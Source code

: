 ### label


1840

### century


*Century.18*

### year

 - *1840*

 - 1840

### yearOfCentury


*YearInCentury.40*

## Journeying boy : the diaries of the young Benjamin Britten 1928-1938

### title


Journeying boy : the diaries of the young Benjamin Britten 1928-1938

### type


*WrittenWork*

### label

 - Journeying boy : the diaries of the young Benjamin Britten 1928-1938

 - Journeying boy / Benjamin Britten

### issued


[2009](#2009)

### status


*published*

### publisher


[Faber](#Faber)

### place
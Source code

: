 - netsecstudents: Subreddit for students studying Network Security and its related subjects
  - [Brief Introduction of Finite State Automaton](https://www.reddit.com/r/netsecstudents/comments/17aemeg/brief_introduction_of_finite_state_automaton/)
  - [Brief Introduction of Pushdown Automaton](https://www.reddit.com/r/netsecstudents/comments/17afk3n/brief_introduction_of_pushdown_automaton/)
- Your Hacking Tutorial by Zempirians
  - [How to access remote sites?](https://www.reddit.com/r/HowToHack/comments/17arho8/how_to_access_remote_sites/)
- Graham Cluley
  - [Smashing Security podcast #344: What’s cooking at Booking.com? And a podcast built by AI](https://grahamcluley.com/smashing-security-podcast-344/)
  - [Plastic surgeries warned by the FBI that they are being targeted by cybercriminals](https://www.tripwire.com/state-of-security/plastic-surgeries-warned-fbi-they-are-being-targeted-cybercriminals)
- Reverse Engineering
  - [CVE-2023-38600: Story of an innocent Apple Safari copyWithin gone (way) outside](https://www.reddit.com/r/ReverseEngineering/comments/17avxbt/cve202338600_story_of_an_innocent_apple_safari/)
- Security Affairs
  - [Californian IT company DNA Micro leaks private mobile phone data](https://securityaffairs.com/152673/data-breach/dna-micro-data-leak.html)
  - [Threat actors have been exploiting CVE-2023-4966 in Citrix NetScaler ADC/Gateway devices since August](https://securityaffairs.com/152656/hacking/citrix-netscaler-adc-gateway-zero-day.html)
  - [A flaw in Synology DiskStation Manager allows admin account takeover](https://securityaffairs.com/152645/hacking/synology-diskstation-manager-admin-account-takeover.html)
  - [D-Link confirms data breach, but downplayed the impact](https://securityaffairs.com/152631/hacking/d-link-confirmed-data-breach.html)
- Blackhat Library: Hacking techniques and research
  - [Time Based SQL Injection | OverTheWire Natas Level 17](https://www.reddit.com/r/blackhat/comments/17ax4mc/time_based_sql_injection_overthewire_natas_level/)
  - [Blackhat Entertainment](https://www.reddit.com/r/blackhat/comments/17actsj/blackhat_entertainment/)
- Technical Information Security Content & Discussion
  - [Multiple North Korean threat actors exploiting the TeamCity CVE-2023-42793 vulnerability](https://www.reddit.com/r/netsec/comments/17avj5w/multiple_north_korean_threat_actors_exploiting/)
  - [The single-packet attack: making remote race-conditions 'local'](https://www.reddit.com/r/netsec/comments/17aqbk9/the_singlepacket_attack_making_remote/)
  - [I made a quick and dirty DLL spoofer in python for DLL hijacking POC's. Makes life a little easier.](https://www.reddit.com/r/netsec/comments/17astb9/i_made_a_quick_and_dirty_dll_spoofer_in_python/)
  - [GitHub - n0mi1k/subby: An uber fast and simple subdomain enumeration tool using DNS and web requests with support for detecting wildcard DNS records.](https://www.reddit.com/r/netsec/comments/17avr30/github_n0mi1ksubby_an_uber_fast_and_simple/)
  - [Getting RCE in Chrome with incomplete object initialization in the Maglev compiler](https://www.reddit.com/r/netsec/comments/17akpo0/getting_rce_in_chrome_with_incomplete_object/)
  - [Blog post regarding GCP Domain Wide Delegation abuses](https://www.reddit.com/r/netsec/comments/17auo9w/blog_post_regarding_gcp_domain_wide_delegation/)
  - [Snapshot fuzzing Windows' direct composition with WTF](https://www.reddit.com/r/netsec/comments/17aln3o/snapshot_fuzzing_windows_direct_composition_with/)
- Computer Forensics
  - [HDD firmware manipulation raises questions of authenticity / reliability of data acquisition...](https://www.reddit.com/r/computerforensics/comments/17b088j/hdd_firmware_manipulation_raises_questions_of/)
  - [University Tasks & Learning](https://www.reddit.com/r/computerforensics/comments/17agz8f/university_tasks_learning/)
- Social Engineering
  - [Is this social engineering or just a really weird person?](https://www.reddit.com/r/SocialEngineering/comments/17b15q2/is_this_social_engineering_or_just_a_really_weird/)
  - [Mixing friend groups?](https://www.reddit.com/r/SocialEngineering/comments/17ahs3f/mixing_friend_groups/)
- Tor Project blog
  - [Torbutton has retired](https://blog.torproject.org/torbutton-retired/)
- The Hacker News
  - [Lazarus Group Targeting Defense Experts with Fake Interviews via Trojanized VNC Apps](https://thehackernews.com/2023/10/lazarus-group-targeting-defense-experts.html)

▶ [TASK BRIEF]: Print again the lines of the entries above that fall between the line holding "- [D-Link confirms" and the line holding "- Technical Information", inclusive, exactly as they stand.

▶ [SOLVED PROBLEM]:
  - [D-Link confirms data breach, but downplayed the impact](https://securityaffairs.com/152631/hacking/d-link-confirmed-data-breach.html)
- Blackhat Library: Hacking techniques and research
  - [Time Based SQL Injection | OverTheWire Natas Level 17](https://www.reddit.com/r/blackhat/comments/17ax4mc/time_based_sql_injection_overthewire_natas_level/)
  - [Blackhat Entertainment](https://www.reddit.com/r/blackhat/comments/17actsj/blackhat_entertainment/)
- Technical Information Security Content & Discussion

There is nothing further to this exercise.